Related: Doctor Who: The Timeless Child Identity Explained (In Detail)

For all the complaints many fans made that Chibnall was trying to change too much of the show's mythology, most of what he has done falls perfectly in line with a rejected idea formulated by script editor Andrew Cartmel that would have changed Doctor Who in a similarly radical fashion. While very little of the Cartmel Masterplan made it onto the air, portions of it would later find their way into the Doctor Who novels of the 1990s. While Chibnall's designs are decidedly different, they still accomplish the same ultimate ends.

What Is The Cartmel Masterplan?

The Doctor walking away from Gallifrey in Doctor Who

Doctor Who found itself in dire straits throughout the 1980s. With the BBC under the control of an executive who described the show as "garbage" and a showrunner whose aesthetic ideals clashed with the dominant undercurrent of the popular science-fiction of the time (i.e. make it look like Star Wars), it is no wonder that the show underwent significant retooling before going on hiatus between its 22nd and 23rd seasons. While opinion is still divided among Whovians as to who was most responsible for Doctor Who's failing fortunes throughout the 1980s, it can't be denied that the show's ratings dropped steadily as fan interest waned.
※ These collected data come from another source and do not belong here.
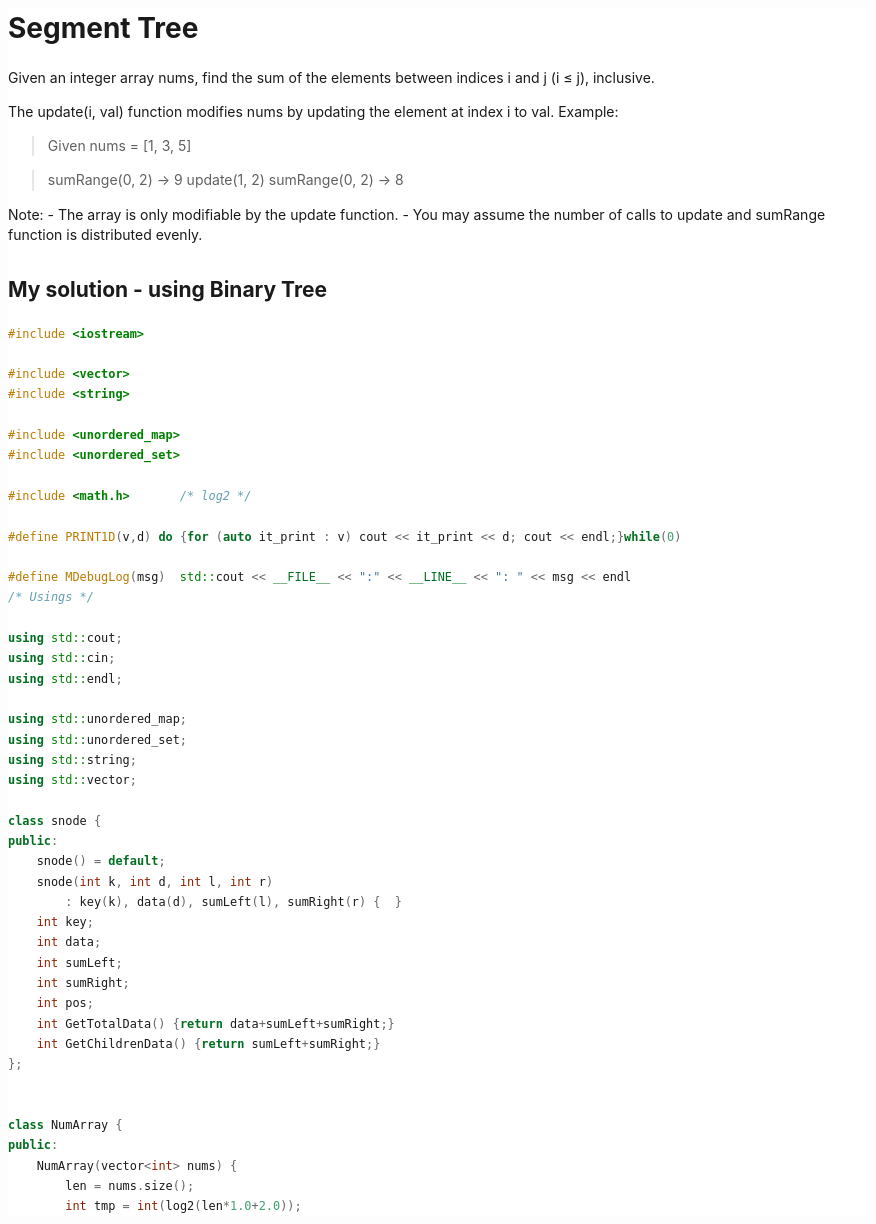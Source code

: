 # Segment Tree
Given an integer array nums, find the sum of the elements between indices i and j (i ≤ j), inclusive.

The update(i, val) function modifies nums by updating the element at index i to val.
Example:
> Given nums = [1, 3, 5]

> sumRange(0, 2) -> 9
> update(1, 2)
> sumRange(0, 2) -> 8


Note:
    - The array is only modifiable by the update function.
    - You may assume the number of calls to update and sumRange function is distributed evenly.


## My solution - using Binary Tree
```cpp
#include <iostream>

#include <vector>
#include <string>

#include <unordered_map>
#include <unordered_set>

#include <math.h>       /* log2 */

#define PRINT1D(v,d) do {for (auto it_print : v) cout << it_print << d; cout << endl;}while(0)

#define MDebugLog(msg)  std::cout << __FILE__ << ":" << __LINE__ << ": " << msg << endl
/* Usings */

using std::cout;
using std::cin;
using std::endl;

using std::unordered_map;
using std::unordered_set;
using std::string;
using std::vector;

class snode {
public:
    snode() = default;
    snode(int k, int d, int l, int r) 
        : key(k), data(d), sumLeft(l), sumRight(r) {  }
    int key;
    int data;
    int sumLeft;
    int sumRight;
    int pos;
    int GetTotalData() {return data+sumLeft+sumRight;}
    int GetChildrenData() {return sumLeft+sumRight;}
};


class NumArray {
public:
    NumArray(vector<int> nums) {
        len = nums.size();
        int tmp = int(log2(len*1.0+2.0));
```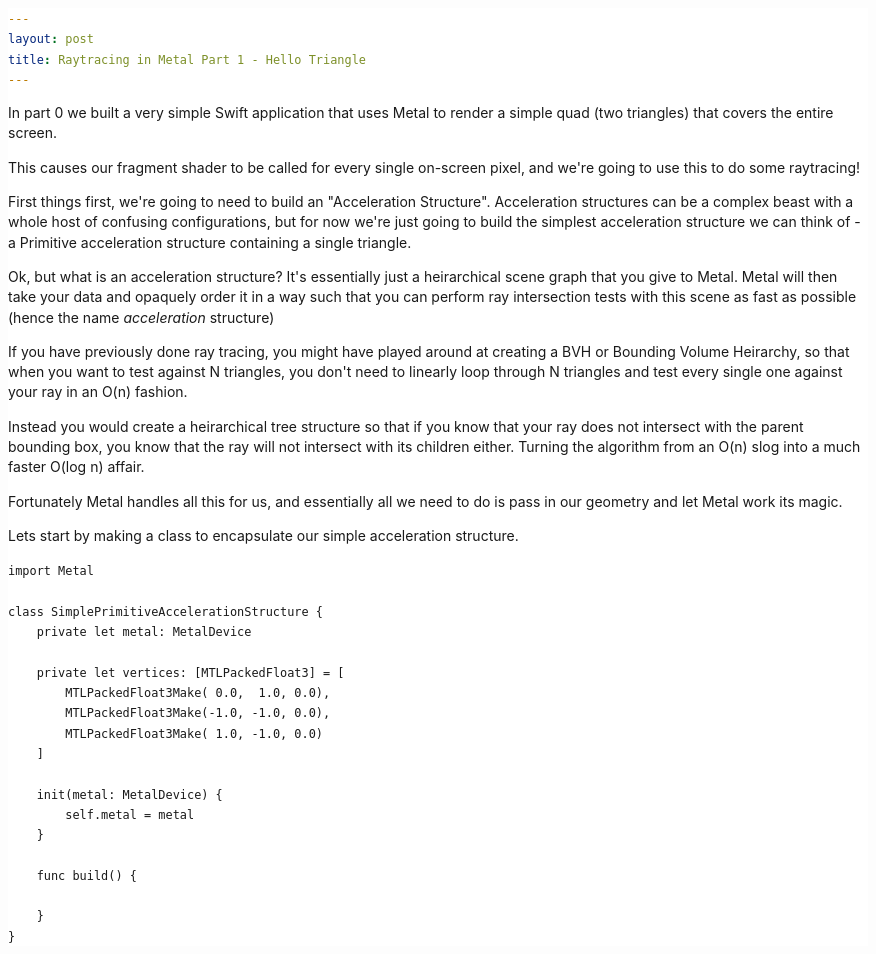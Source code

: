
 ```yaml
---
layout: post
title: Raytracing in Metal Part 1 - Hello Triangle
---
```


In part 0 we built a very simple Swift application that uses Metal to render a simple quad (two triangles) that covers the entire screen.

This causes our fragment shader to be called for every single on-screen pixel, and we're going to use this to do some raytracing!

First things first, we're going to need to build an "Acceleration Structure". Acceleration structures can be a complex beast with a whole host of confusing configurations, but for now we're just going to build the simplest acceleration structure we can think of - a Primitive acceleration structure containing a single triangle.

Ok, but what is an acceleration structure? It's essentially just a heirarchical scene graph that you give to Metal. Metal will then take your data and opaquely order it in a way such that you can perform ray intersection tests with this scene as fast as possible (hence the name *acceleration* structure)

If you have previously done ray tracing, you might have played around at creating a BVH or Bounding Volume Heirarchy, so that when you want to test against N triangles, you don't need to linearly loop through N triangles and test every single one against your ray in an O(n) fashion.

Instead you would create a heirarchical tree structure so that if you know that your ray does not intersect with the parent bounding box, you know that the ray will not intersect with its children either. Turning the algorithm from an O(n) slog into a much faster O(log n) affair.

Fortunately Metal handles all this for us, and essentially all we need to do is pass in our geometry and let Metal work its magic.

Lets start by making a class to encapsulate our simple acceleration structure.

```
import Metal

class SimplePrimitiveAccelerationStructure {
    private let metal: MetalDevice

    private let vertices: [MTLPackedFloat3] = [
        MTLPackedFloat3Make( 0.0,  1.0, 0.0),
        MTLPackedFloat3Make(-1.0, -1.0, 0.0),
        MTLPackedFloat3Make( 1.0, -1.0, 0.0)
    ]

    init(metal: MetalDevice) {
        self.metal = metal
    }

    func build() {
 
    }
}

```
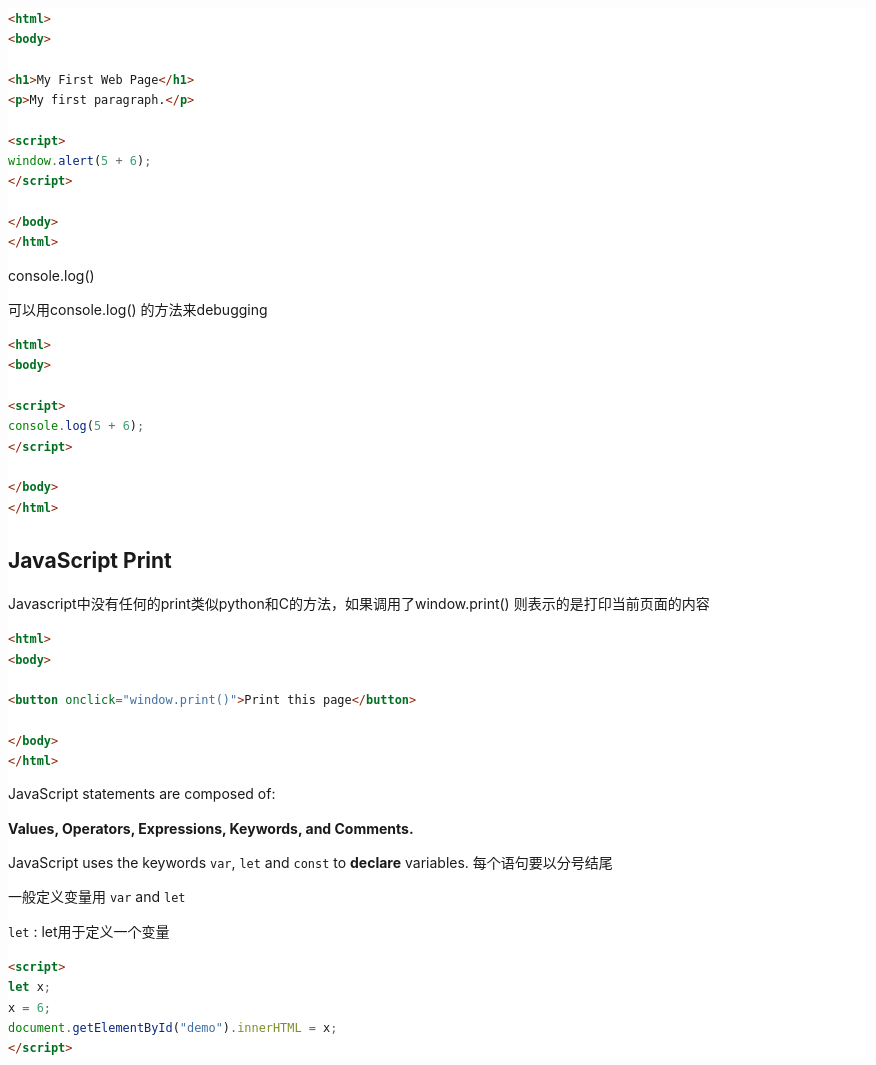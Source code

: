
 ```html
<html>
<body>

<h1>My First Web Page</h1>
<p>My first paragraph.</p>

<script>
window.alert(5 + 6);
</script>

</body>
</html>
```

console.log()

可以用console.log() 的方法来debugging

```html
<html>
<body>

<script>
console.log(5 + 6);
</script>

</body>
</html>
```

## JavaScript Print

Javascript中没有任何的print类似python和C的方法，如果调用了window.print() 则表示的是打印当前页面的内容

```html
<html>
<body>

<button onclick="window.print()">Print this page</button>

</body>
</html>
```

JavaScript statements are composed of:

**Values, Operators, Expressions, Keywords, and Comments.**

JavaScript uses the keywords `var`, `let` and `const` to **declare** variables. 每个语句要以分号结尾

一般定义变量用 `var` and `let` 

`let` : let用于定义一个变量

```html
<script>
let x;
x = 6;
document.getElementById("demo").innerHTML = x;
</script>
```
Enter Andrew Cartmel, an inexperienced author and editor, who was hired on as Doctor Who's script editor for season 24 at the same time actor Sylvester McCoy was brought into the series as the 7th Doctor. Cartmel had an unusual take on why Doctor Who was declining in popularity. To Cartmel, the issue was not that there was no place for The Doctor in the modern world or that the show looked too low-budget. The problem was that the sense of mystery which surrounded The Doctor and his race, the Time Lords, had been slowly eroded by stories like Arc of Infinity and The Trial of a Time Lord, which turned the once unknowable guardians of time and space into a group of squabbling bureaucrats in robes and funny hats.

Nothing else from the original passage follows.